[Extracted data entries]
........

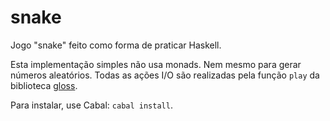 # snake
Jogo "snake" feito como forma de praticar Haskell.

Esta implementação simples não usa monads. Nem mesmo para gerar números aleatórios.
Todas as ações I/O são realizadas pela função `play` da biblioteca [gloss](http://hackage.haskell.org/package/gloss "Hackage: gloss").

Para instalar, use Cabal: `cabal install`.
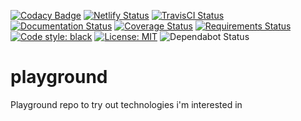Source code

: [![Codacy Badge](https://api.codacy.com/project/badge/Grade/23943168b38b44ffb75b92694a2c130e)](https://www.codacy.com/manual/Antoninj/playground?utm_source=github.com&amp;utm_medium=referral&amp;utm_content=Antoninj/playground&amp;utm_campaign=Badge_Grade)
[![Netlify Status](https://api.netlify.com/api/v1/badges/cb0de478-4b1c-451f-80fe-ab1b576fcee8/deploy-status)](https://app.netlify.com/sites/anto-playground/deploys) [![TravisCI Status](https://travis-ci.org/Antoninj/playground.svg?branch=master)](https://travis-ci.org/Antoninj/playground) [![Documentation Status](https://readthedocs.org/projects/playground-doc/badge/?version=latest)](https://playground-doc.readthedocs.io/en/latest/?badge=latest) [![Coverage Status](https://coveralls.io/repos/github/Antoninj/playground/badge.svg?branch=master)](https://coveralls.io/github/Antoninj/playground?branch=master) [![Requirements Status](https://requires.io/github/Antoninj/playground/requirements.svg?branch=master)](https://requires.io/github/Antoninj/playground/requirements/?branch=master) [![Code style: black](https://img.shields.io/badge/code%20style-black-000000.svg)](https://github.com/psf/black) [![License: MIT](https://img.shields.io/badge/License-MIT-yellow.svg)](https://opensource.org/licenses/MIT) 
![Dependabot Status](https://api.dependabot.com/badges/status?host=github&repo=Antoninj/playground)



# playground
Playground repo to try out technologies i'm interested in
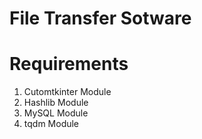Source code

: # File Transfer Sotware
# Requirements

1. Cutomtkinter Module
2. Hashlib Module
3. MySQL Module
4. tqdm Module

........

▶ [What is expected]
Return the lines above that include the string "Requirements".

▶ [Written solution]
[![Netlify Status](https://api.netlify.com/api/v1/badges/cb0de478-4b1c-451f-80fe-ab1b576fcee8/deploy-status)](https://app.netlify.com/sites/anto-playground/deploys) [![TravisCI Status](https://travis-ci.org/Antoninj/playground.svg?branch=master)](https://travis-ci.org/Antoninj/playground) [![Documentation Status](https://readthedocs.org/projects/playground-doc/badge/?version=latest)](https://playground-doc.readthedocs.io/en/latest/?badge=latest) [![Coverage Status](https://coveralls.io/repos/github/Antoninj/playground/badge.svg?branch=master)](https://coveralls.io/github/Antoninj/playground?branch=master) [![Requirements Status](https://requires.io/github/Antoninj/playground/requirements.svg?branch=master)](https://requires.io/github/Antoninj/playground/requirements/?branch=master) [![Code style: black](https://img.shields.io/badge/code%20style-black-000000.svg)](https://github.com/psf/black) [![License: MIT](https://img.shields.io/badge/License-MIT-yellow.svg)](https://opensource.org/licenses/MIT) 
# Requirements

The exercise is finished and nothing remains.